The Department of Health and Human Services (HHS) essentially gave in a little on crafting rigorous essential benefits under the Patient Protection and Affordable Care Act (PPACA) and punted the final decisions to states. PPACA called for HHS to set essential benefits for non-grandfathered health benefits under health reform and outlined 10 categories of services that must be covered. Earlier this year, the Institute of Medicine (IOM) upset advocates’ dreams of having rich essential benefits mandated nationwide when it recommended a cost-effectiveness strategy in setting the benefits that come into play in 2014. Among other strategies, IOM said that essential benefits should be benchmarked against the actuarial value of a typical small business employer plan.
Some wondered whether HHS would simply can IOM’s recommendations and dictate the levels in all 10 categories. But HHS seems to have struck more of a middle ground. It has recommended having essential benefits similar to how the State Children’s Health Insurance Program (SCHIP) benefits are done. HHS issued an interim bulletin before regulations are issued. States will have the flexibility to set essential benefits by choosing among several possible options: (1) one of the three largest small group plans in the state; (2) one of the three largest state employee health plans; (3) one of the three largest federal employee health plan options; and (4) the largest HMO plan offered in the state’s commercial market. If a state doesn’t adopt one, the default benchmark would be the state’s largest small group market plan based on enrollment. If a state is missing coverage in a certain category, it must adopt the coverage in that category from another benchmark plan.
HHS has upset one constituency here – the advocates. Advocates should be happy that the proposal errs on the side of bigger more generous coverage. But while coverage will be mandated in the 10 categories, from their standpoint the proposed paradigm will mean major inconsistencies in benefits across states. The federal employee package and state employee packages are relatively generous, while commercial coverage and small group coverage are less generous. (The actual coverage differences could be less when the federal government issues final rules on benefits as well as copays, deductibles, actuarial valuation, etc.)
But it perhaps picks up at least soft support from two other groups – states who wanted flexibility and businesses who stressed cost controls. The decision also may be regarded as a political touch of genius as the Supreme Court moves toward deciding health reform’s fate. Could the flexibility built in by HHS be viewed favorably by enough justices? As well, since HHS issued only bulletin guidance, Congress cannot intervene and modify or suspend it as they might a published regulation.

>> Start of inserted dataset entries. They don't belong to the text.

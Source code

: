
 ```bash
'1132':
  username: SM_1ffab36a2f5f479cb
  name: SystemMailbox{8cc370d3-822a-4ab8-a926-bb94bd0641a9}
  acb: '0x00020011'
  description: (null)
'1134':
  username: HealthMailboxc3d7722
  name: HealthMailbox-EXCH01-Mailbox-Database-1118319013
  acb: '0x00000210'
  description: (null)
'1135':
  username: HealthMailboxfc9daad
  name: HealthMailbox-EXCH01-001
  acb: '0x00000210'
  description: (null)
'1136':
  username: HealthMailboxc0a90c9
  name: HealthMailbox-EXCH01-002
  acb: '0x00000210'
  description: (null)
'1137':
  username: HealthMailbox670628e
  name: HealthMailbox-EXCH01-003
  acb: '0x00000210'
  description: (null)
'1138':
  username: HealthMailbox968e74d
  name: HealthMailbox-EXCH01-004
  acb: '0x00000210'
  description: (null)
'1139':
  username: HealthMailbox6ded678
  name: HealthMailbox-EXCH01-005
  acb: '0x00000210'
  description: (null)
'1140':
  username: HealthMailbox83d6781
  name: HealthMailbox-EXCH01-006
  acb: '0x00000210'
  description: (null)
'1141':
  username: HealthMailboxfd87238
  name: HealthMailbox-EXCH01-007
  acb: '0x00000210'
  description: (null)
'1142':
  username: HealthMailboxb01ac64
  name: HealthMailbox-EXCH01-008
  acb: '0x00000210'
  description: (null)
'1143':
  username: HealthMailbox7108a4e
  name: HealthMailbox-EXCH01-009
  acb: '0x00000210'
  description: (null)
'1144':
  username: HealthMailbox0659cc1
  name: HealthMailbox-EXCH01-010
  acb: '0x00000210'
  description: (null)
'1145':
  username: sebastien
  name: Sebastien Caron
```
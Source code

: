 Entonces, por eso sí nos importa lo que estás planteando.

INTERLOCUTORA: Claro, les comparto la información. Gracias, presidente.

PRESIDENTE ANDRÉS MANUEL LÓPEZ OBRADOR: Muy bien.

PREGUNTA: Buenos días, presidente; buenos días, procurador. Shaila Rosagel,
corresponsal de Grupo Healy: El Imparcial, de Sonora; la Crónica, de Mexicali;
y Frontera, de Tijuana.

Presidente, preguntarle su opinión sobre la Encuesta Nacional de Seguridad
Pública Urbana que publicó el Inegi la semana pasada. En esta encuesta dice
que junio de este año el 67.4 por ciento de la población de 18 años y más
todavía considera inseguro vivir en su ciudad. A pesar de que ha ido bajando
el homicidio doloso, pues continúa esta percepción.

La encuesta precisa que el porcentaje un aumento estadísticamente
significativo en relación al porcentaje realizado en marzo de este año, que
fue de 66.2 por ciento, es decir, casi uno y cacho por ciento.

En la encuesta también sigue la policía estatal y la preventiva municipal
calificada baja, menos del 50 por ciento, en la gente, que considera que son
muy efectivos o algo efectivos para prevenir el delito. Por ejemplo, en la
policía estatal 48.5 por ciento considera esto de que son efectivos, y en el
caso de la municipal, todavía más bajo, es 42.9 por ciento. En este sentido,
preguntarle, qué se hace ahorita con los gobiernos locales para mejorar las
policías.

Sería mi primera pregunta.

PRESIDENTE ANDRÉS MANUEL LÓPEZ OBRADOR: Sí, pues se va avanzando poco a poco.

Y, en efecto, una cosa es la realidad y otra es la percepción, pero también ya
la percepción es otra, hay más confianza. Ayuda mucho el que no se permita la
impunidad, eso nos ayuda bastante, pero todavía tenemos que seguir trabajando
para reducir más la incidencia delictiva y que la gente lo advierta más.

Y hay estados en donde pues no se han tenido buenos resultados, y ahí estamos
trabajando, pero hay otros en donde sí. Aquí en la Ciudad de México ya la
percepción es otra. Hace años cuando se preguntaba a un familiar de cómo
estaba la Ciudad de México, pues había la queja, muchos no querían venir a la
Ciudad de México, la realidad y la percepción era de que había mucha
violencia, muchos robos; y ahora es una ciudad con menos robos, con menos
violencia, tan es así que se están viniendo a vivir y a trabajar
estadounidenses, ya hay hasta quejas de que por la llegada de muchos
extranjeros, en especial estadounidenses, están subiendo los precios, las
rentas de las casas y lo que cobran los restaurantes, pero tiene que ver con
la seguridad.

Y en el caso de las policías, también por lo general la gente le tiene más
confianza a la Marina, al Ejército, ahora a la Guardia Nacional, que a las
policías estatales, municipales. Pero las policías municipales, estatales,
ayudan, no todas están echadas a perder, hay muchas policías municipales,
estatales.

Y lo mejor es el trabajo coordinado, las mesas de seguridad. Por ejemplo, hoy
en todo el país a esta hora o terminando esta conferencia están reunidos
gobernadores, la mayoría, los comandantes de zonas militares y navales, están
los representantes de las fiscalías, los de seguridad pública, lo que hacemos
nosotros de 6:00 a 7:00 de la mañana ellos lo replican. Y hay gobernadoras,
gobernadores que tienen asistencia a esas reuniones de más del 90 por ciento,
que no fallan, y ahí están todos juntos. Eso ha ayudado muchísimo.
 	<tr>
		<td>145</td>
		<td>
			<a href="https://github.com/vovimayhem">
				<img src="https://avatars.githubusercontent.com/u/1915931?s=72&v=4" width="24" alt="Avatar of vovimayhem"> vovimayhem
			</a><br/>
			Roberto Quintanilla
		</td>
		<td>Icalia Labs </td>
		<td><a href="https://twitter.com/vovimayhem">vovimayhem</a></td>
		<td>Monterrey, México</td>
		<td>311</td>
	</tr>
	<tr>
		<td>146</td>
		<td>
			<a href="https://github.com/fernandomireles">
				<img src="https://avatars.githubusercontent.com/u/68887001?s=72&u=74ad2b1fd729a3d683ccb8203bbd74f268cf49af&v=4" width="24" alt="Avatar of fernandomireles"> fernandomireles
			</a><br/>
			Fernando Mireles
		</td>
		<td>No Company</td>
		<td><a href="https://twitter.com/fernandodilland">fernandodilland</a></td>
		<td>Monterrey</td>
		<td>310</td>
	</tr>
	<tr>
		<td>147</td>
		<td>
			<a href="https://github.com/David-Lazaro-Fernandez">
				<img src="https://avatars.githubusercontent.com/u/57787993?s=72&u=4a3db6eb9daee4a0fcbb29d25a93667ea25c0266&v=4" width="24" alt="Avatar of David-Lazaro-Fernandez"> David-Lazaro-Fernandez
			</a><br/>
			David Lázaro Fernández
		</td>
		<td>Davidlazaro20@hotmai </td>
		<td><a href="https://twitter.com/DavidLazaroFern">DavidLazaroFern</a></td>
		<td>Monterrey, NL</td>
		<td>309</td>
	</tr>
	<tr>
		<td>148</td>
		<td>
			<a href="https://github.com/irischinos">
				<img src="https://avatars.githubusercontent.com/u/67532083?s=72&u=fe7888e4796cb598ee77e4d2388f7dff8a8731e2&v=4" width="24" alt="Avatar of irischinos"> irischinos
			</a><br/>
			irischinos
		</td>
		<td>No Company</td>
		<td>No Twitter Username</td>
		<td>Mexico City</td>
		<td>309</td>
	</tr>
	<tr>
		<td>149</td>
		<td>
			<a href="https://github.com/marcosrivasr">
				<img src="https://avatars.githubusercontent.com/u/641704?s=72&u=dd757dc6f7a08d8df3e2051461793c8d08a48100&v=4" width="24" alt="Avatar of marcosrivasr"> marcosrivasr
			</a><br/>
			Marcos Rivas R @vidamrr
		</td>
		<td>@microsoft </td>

The move also appears to help save various state insurance mandates passed by lawmakers over the years. The problem here is that many of these mandates have no basis in cost effectiveness or sound clinical practice, but were passed as political sops to special interests over the years. But advocates at least had something to smile about here.
Businesses in many states may still not be happy as some of the benchmarks are extremely generous, including state employee plans governed by union negotiations. So the new health reform could very well continue striking differences in benefit costs between states, thereby impacting many states’ economic competitiveness. It also could lead to a massive transfer of governmental subsidies between states. A state with a very rich package might reap a larger share of federal government subsidies than others. But states that tend to be more generous social safety net states also tend to be richer and send more to federal coffers in the first place.
Medicare doc fix
As of this writing, the Medicare physician fee fix is being held hostage in Congress as the two houses fight over the length of the proposed payroll tax reduction extension. But as it has in the past, CMS has come to the rescue. In hopes that the congressional impasse will be over when House lawmakers return to Capitol Hill, CMS is holding payments until January 17 so as to not reduce reimbursement by 27.4%. The problem is that the Senate does not return until a week later. There is still a chance that a deal could be reached in December.
HHS and CMS announced its finalists for the Pioneer ACO demonstration project. While the demonstration uses many of the same elements of the regular ACO shared-savings program, it is separate and has more experienced hospital-based and physician-group entities. Some of the chosen entities previously were in the physician group practice demonstration project. There were 80 applicants and 32 were chosen. Five of the demonstration projects will be in eastern Massachusetts, from which former CMS administrator Donald Berwick hails.